▶ _WHAT THE EXERCISE ASKS_: Output only the lines below from the one containing "## Grading (50 points)" to the one containing "### Autoencoder (10 points)", exactly as written, both ends kept.

(Document images with source code)
*** Begin section ***

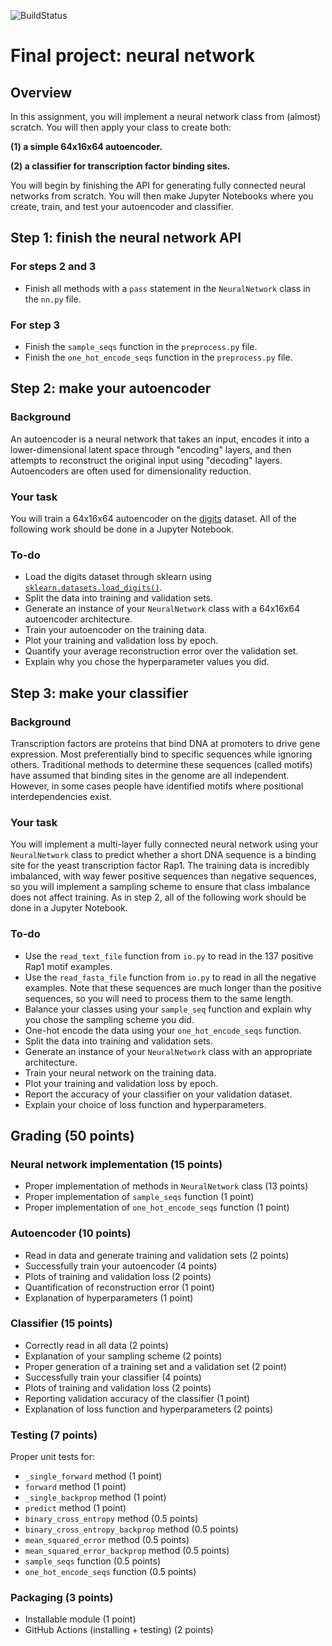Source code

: ![BuildStatus](https://github.com/hanmochturt/final-nn-takasuka/actions/workflows/test.yml/badge.svg?)

# Final project: neural network

## Overview

In this assignment, you will implement a neural network class from (almost) scratch. You will then apply your class to create both:

**(1) a simple 64x16x64 autoencoder.**

**(2) a classifier for transcription factor binding sites.**

You will begin by finishing the API for generating fully connected neural networks from scratch. You will then make Jupyter Notebooks where you create, train, and test your autoencoder and classifier.

## Step 1: finish the neural network API

### For steps 2 and 3

* Finish all methods with a `pass` statement in the `NeuralNetwork` class in the `nn.py` file.

### For step 3

* Finish the `sample_seqs` function in the `preprocess.py` file.
* Finish the `one_hot_encode_seqs` function in the `preprocess.py` file.

## Step 2: make your autoencoder

### Background

An autoencoder is a neural network that takes an input, encodes it into a lower-dimensional latent space through "encoding" layers, and then attempts to reconstruct the original input using "decoding" layers. Autoencoders are often used for dimensionality reduction.

### Your task

You will train a 64x16x64 autoencoder on the [digits](https://scikit-learn.org/stable/datasets/toy_dataset.html#digits-dataset) dataset. All of the following work should be done in a Jupyter Notebook.

### To-do

* Load the digits dataset through sklearn using <code><a href="https://scikit-learn.org/stable/modules/generated/sklearn.datasets.load_digits.html">sklearn.datasets.load_digits()</a></code>.
* Split the data into training and validation sets.
* Generate an instance of your `NeuralNetwork` class with a 64x16x64 autoencoder architecture.
* Train your autoencoder on the training data.
* Plot your training and validation loss by epoch.
* Quantify your average reconstruction error over the validation set.
* Explain why you chose the hyperparameter values you did.

## Step 3: make your classifier

### Background

Transcription factors are proteins that bind DNA at promoters to drive gene expression. Most preferentially bind to specific sequences while ignoring others. Traditional methods to determine these sequences (called motifs) have assumed that binding sites in the genome are all independent. However, in some cases people have identified motifs where positional interdependencies exist.

### Your task

You will implement a multi-layer fully connected neural network using your `NeuralNetwork` class to predict whether a short DNA sequence is a binding site for the yeast transcription factor Rap1. The training data is incredibly imbalanced, with way fewer positive sequences than negative sequences, so you will implement a sampling scheme to ensure that class imbalance does not affect training. As in step 2, all of the following work should be done in a Jupyter Notebook.

### To-do

* Use the `read_text_file` function from `io.py` to read in the 137 positive Rap1 motif examples.
* Use the `read_fasta_file` function from `io.py` to read in all the negative examples. Note that these sequences are much longer than the positive sequences, so you will need to process them to the same length.
* Balance your classes using your `sample_seq` function and explain why you chose the sampling scheme you did.
* One-hot encode the data using your `one_hot_encode_seqs` function.
* Split the data into training and validation sets.
* Generate an instance of your `NeuralNetwork` class with an appropriate architecture.
* Train your neural network on the training data.
* Plot your training and validation loss by epoch.
* Report the accuracy of your classifier on your validation dataset.
* Explain your choice of loss function and hyperparameters.

## Grading (50 points)

### Neural network implementation (15 points)

* Proper implementation of methods in `NeuralNetwork` class (13 points)
* Proper implementation of `sample_seqs` function (1 point)
* Proper implementation of `one_hot_encode_seqs` function (1 point)

### Autoencoder (10 points)

* Read in data and generate training and validation sets (2 points)
* Successfully train your autoencoder (4 points)
* Plots of training and validation loss (2 points)
* Quantification of reconstruction error (1 point)
* Explanation of hyperparameters (1 point)

### Classifier (15 points)

* Correctly read in all data (2 points)
* Explanation of your sampling scheme (2 points)
* Proper generation of a training set and a validation set (2 point)
* Successfully train your classifier (4 points)
* Plots of training and validation loss (2 points)
* Reporting validation accuracy of the classifier (1 point)
* Explanation of loss function and hyperparameters (2 points)

### Testing (7 points)

Proper unit tests for:

* `_single_forward` method (1 point)
* `forward` method (1 point)
* `_single_backprop` method (1 point)
* `predict` method (1 point)
* `binary_cross_entropy` method (0.5 points)
* `binary_cross_entropy_backprop` method (0.5 points)
* `mean_squared_error` method (0.5 points)
* `mean_squared_error_backprop` method (0.5 points)
* `sample_seqs` function (0.5 points)
* `one_hot_encode_seqs` function (0.5 points)

### Packaging (3 points)

* Installable module (1 point)
* GitHub Actions (installing + testing) (2 points)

*** End section ***

▶ _SOLUTION_:
## Grading (50 points)

### Neural network implementation (15 points)

* Proper implementation of methods in `NeuralNetwork` class (13 points)
* Proper implementation of `sample_seqs` function (1 point)
* Proper implementation of `one_hot_encode_seqs` function (1 point)

### Autoencoder (10 points)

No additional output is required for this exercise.